§ Problem details:
For every line in the records that has the word "checked", make a copy.

§ Data supplied:
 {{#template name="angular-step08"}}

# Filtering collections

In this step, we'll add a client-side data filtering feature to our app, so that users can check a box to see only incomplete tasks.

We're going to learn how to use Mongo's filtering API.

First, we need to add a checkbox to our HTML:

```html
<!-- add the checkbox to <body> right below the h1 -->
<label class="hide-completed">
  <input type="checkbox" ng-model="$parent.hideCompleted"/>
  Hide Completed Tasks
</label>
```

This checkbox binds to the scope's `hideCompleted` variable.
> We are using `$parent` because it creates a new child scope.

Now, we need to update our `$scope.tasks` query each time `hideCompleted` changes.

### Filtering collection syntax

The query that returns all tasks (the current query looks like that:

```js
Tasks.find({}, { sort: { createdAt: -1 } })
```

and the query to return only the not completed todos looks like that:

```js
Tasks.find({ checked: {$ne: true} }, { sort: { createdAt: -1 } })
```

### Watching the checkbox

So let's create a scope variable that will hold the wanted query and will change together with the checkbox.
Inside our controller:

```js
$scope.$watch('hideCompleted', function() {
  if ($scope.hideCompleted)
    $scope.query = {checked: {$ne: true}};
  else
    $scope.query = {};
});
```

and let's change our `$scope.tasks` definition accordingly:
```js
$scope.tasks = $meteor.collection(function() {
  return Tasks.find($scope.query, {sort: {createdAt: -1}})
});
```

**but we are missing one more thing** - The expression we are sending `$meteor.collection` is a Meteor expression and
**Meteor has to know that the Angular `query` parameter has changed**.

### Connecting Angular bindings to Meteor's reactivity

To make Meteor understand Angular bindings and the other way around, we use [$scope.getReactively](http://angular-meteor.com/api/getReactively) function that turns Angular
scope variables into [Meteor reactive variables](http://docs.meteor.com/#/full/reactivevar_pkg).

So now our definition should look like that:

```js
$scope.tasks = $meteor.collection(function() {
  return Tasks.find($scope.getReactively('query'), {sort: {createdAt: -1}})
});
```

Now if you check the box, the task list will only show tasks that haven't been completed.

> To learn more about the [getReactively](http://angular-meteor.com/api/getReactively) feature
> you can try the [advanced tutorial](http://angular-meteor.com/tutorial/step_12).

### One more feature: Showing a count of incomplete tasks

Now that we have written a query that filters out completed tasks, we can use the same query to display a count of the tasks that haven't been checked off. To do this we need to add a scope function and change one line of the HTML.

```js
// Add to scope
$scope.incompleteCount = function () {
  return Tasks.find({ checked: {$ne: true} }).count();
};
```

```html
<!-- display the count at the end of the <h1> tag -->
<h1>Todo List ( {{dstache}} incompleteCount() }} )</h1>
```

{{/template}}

§ Answer below:
Tasks.find({ checked: {$ne: true} }, { sort: { createdAt: -1 } })
    $scope.query = {checked: {$ne: true}};
Now that we have written a query that filters out completed tasks, we can use the same query to display a count of the tasks that haven't been checked off. To do this we need to add a scope function and change one line of the HTML.
  return Tasks.find({ checked: {$ne: true} }).count();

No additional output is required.